## PROBLEM REQUIREMENTS
Return all of the entries exactly as written.

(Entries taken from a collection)
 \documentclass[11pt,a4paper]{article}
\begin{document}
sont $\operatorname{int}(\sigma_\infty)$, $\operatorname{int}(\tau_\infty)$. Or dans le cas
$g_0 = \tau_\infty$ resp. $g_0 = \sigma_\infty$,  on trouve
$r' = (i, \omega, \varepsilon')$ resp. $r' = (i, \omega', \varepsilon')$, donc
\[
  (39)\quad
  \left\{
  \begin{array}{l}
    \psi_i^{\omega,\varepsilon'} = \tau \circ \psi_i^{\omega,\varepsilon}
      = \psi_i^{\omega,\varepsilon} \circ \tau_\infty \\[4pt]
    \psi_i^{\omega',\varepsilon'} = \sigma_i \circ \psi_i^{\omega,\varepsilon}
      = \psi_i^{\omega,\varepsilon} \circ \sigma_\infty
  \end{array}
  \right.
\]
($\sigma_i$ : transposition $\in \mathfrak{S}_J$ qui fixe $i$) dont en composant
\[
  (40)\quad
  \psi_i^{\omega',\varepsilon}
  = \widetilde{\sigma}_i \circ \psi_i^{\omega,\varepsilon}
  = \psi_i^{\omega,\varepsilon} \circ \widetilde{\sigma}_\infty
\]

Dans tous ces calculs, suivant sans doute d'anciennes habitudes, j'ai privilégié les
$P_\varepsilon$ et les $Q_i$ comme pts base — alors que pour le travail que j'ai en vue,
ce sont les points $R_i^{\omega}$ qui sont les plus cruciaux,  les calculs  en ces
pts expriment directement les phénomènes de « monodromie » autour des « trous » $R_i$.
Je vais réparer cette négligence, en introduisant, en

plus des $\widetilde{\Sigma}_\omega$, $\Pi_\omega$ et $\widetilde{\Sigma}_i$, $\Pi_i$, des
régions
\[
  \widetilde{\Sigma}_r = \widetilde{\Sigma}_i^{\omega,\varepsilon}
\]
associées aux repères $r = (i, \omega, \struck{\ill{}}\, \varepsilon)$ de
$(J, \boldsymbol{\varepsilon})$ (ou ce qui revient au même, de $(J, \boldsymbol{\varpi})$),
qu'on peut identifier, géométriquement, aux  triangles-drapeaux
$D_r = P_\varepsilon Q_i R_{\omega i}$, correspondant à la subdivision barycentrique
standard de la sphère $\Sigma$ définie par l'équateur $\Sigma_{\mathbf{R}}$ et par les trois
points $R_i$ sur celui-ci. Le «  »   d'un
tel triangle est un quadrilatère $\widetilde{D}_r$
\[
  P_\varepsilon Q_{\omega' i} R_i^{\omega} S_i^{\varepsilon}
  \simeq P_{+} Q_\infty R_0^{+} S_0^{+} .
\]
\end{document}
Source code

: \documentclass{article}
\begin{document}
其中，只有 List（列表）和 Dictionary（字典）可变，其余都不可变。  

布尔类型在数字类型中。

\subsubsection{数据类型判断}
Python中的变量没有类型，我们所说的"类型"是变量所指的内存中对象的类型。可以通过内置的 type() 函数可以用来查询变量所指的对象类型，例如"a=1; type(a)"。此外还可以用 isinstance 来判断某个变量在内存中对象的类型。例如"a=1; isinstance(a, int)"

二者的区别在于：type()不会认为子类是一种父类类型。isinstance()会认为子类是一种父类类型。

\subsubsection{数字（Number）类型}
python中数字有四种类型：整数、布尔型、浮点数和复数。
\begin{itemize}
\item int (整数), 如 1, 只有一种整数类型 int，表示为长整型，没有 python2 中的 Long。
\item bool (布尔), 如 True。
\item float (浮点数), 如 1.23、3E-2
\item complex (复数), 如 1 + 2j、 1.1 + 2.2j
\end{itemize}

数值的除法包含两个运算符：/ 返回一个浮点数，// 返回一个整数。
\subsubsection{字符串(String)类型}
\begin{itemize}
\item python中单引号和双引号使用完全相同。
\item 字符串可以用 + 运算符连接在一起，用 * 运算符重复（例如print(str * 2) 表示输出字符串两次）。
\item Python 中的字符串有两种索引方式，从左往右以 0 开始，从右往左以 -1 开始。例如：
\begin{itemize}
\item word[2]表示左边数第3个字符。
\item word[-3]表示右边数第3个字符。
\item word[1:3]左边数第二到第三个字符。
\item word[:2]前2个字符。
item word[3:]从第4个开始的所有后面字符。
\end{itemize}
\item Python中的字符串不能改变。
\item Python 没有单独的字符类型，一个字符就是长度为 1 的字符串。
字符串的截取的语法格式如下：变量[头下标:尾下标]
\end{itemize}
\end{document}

## OUTPUT FOR THIS EXERCISE
 \documentclass[11pt,a4paper]{article}
\begin{document}
sont $\operatorname{int}(\sigma_\infty)$, $\operatorname{int}(\tau_\infty)$. Or dans le cas
$g_0 = \tau_\infty$ resp. $g_0 = \sigma_\infty$,  on trouve
$r' = (i, \omega, \varepsilon')$ resp. $r' = (i, \omega', \varepsilon')$, donc
\[
  (39)\quad
  \left\{
  \begin{array}{l}
    \psi_i^{\omega,\varepsilon'} = \tau \circ \psi_i^{\omega,\varepsilon}
      = \psi_i^{\omega,\varepsilon} \circ \tau_\infty \\[4pt]
    \psi_i^{\omega',\varepsilon'} = \sigma_i \circ \psi_i^{\omega,\varepsilon}
      = \psi_i^{\omega,\varepsilon} \circ \sigma_\infty
  \end{array}
  \right.
\]
($\sigma_i$ : transposition $\in \mathfrak{S}_J$ qui fixe $i$) dont en composant
\[
  (40)\quad
  \psi_i^{\omega',\varepsilon}
  = \widetilde{\sigma}_i \circ \psi_i^{\omega,\varepsilon}
  = \psi_i^{\omega,\varepsilon} \circ \widetilde{\sigma}_\infty
\]

Dans tous ces calculs, suivant sans doute d'anciennes habitudes, j'ai privilégié les
$P_\varepsilon$ et les $Q_i$ comme pts base — alors que pour le travail que j'ai en vue,
ce sont les points $R_i^{\omega}$ qui sont les plus cruciaux,  les calculs  en ces
pts expriment directement les phénomènes de « monodromie » autour des « trous » $R_i$.
Je vais réparer cette négligence, en introduisant, en

plus des $\widetilde{\Sigma}_\omega$, $\Pi_\omega$ et $\widetilde{\Sigma}_i$, $\Pi_i$, des
régions
\[
  \widetilde{\Sigma}_r = \widetilde{\Sigma}_i^{\omega,\varepsilon}
\]
associées aux repères $r = (i, \omega, \struck{\ill{}}\, \varepsilon)$ de
$(J, \boldsymbol{\varepsilon})$ (ou ce qui revient au même, de $(J, \boldsymbol{\varpi})$),
qu'on peut identifier, géométriquement, aux  triangles-drapeaux
$D_r = P_\varepsilon Q_i R_{\omega i}$, correspondant à la subdivision barycentrique
standard de la sphère $\Sigma$ définie par l'équateur $\Sigma_{\mathbf{R}}$ et par les trois
points $R_i$ sur celui-ci. Le «  »   d'un
tel triangle est un quadrilatère $\widetilde{D}_r$
\[
  P_\varepsilon Q_{\omega' i} R_i^{\omega} S_i^{\varepsilon}
  \simeq P_{+} Q_\infty R_0^{+} S_0^{+} .
\]
\end{document}
Source code

: \documentclass{article}
\begin{document}
其中，只有 List（列表）和 Dictionary（字典）可变，其余都不可变。  

布尔类型在数字类型中。

\subsubsection{数据类型判断}
Python中的变量没有类型，我们所说的"类型"是变量所指的内存中对象的类型。可以通过内置的 type() 函数可以用来查询变量所指的对象类型，例如"a=1; type(a)"。此外还可以用 isinstance 来判断某个变量在内存中对象的类型。例如"a=1; isinstance(a, int)"

二者的区别在于：type()不会认为子类是一种父类类型。isinstance()会认为子类是一种父类类型。

\subsubsection{数字（Number）类型}
python中数字有四种类型：整数、布尔型、浮点数和复数。
\begin{itemize}
\item int (整数), 如 1, 只有一种整数类型 int，表示为长整型，没有 python2 中的 Long。
\item bool (布尔), 如 True。
\item float (浮点数), 如 1.23、3E-2
\item complex (复数), 如 1 + 2j、 1.1 + 2.2j
\end{itemize}

数值的除法包含两个运算符：/ 返回一个浮点数，// 返回一个整数。
\subsubsection{字符串(String)类型}
\begin{itemize}
\item python中单引号和双引号使用完全相同。
\item 字符串可以用 + 运算符连接在一起，用 * 运算符重复（例如print(str * 2) 表示输出字符串两次）。
\item Python 中的字符串有两种索引方式，从左往右以 0 开始，从右往左以 -1 开始。例如：
\begin{itemize}
\item word[2]表示左边数第3个字符。
\item word[-3]表示右边数第3个字符。
\item word[1:3]左边数第二到第三个字符。
\item word[:2]前2个字符。
item word[3:]从第4个开始的所有后面字符。
\end{itemize}
\item Python中的字符串不能改变。
\item Python 没有单独的字符类型，一个字符就是长度为 1 的字符串。
字符串的截取的语法格式如下：变量[头下标:尾下标]
\end{itemize}
\end{document}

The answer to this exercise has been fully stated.